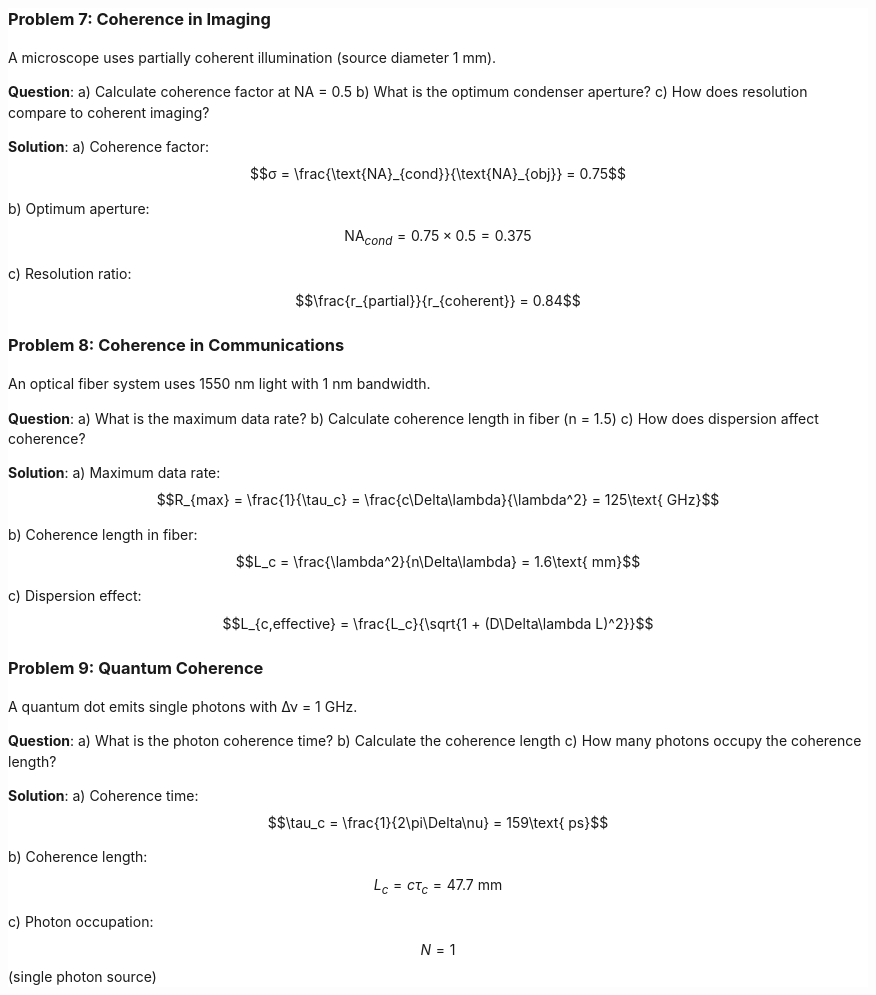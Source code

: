 ### Problem 7: Coherence in Imaging

A microscope uses partially coherent illumination (source diameter 1 mm).

**Question**: 
a) Calculate coherence factor at NA = 0.5
b) What is the optimum condenser aperture?
c) How does resolution compare to coherent imaging?

**Solution**:
a) Coherence factor:
   $$σ = \frac{\text{NA}_{cond}}{\text{NA}_{obj}} = 0.75$$

b) Optimum aperture:
   $$\text{NA}_{cond} = 0.75 \times 0.5 = 0.375$$

c) Resolution ratio:
   $$\frac{r_{partial}}{r_{coherent}} = 0.84$$

### Problem 8: Coherence in Communications

An optical fiber system uses 1550 nm light with 1 nm bandwidth.

**Question**: 
a) What is the maximum data rate?
b) Calculate coherence length in fiber (n = 1.5)
c) How does dispersion affect coherence?

**Solution**:
a) Maximum data rate:
   $$R_{max} = \frac{1}{\tau_c} = \frac{c\Delta\lambda}{\lambda^2} = 125\text{ GHz}$$

b) Coherence length in fiber:
   $$L_c = \frac{\lambda^2}{n\Delta\lambda} = 1.6\text{ mm}$$

c) Dispersion effect:
   $$L_{c,effective} = \frac{L_c}{\sqrt{1 + (D\Delta\lambda L)^2}}$$

### Problem 9: Quantum Coherence

A quantum dot emits single photons with Δν = 1 GHz.

**Question**: 
a) What is the photon coherence time?
b) Calculate the coherence length
c) How many photons occupy the coherence length?

**Solution**:
a) Coherence time:
   $$\tau_c = \frac{1}{2\pi\Delta\nu} = 159\text{ ps}$$

b) Coherence length:
   $$L_c = c\tau_c = 47.7\text{ mm}$$

c) Photon occupation:
   $$N = 1$$ 
   (single photon source)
________________
[WHAT YOU WILL DO]
Please set down each entry word for word, without its images.

[RESPONSE AREA]
Source code

: ### Problem 7: Coherence in Imaging

A microscope uses partially coherent illumination (source diameter 1 mm).

**Question**: 
a) Calculate coherence factor at NA = 0.5
b) What is the optimum condenser aperture?
c) How does resolution compare to coherent imaging?

**Solution**:
a) Coherence factor:
   $$σ = \frac{\text{NA}_{cond}}{\text{NA}_{obj}} = 0.75$$

b) Optimum aperture:
   $$\text{NA}_{cond} = 0.75 \times 0.5 = 0.375$$

c) Resolution ratio:
   $$\frac{r_{partial}}{r_{coherent}} = 0.84$$

### Problem 8: Coherence in Communications

An optical fiber system uses 1550 nm light with 1 nm bandwidth.

**Question**: 
a) What is the maximum data rate?
b) Calculate coherence length in fiber (n = 1.5)
c) How does dispersion affect coherence?

**Solution**:
a) Maximum data rate:
   $$R_{max} = \frac{1}{\tau_c} = \frac{c\Delta\lambda}{\lambda^2} = 125\text{ GHz}$$

b) Coherence length in fiber:
   $$L_c = \frac{\lambda^2}{n\Delta\lambda} = 1.6\text{ mm}$$

c) Dispersion effect:
   $$L_{c,effective} = \frac{L_c}{\sqrt{1 + (D\Delta\lambda L)^2}}$$

### Problem 9: Quantum Coherence

A quantum dot emits single photons with Δν = 1 GHz.

**Question**: 
a) What is the photon coherence time?
b) Calculate the coherence length
c) How many photons occupy the coherence length?

**Solution**:
a) Coherence time:
   $$\tau_c = \frac{1}{2\pi\Delta\nu} = 159\text{ ps}$$

b) Coherence length:
   $$L_c = c\tau_c = 47.7\text{ mm}$$

c) Photon occupation:
   $$N = 1$$ 
   (single photon source)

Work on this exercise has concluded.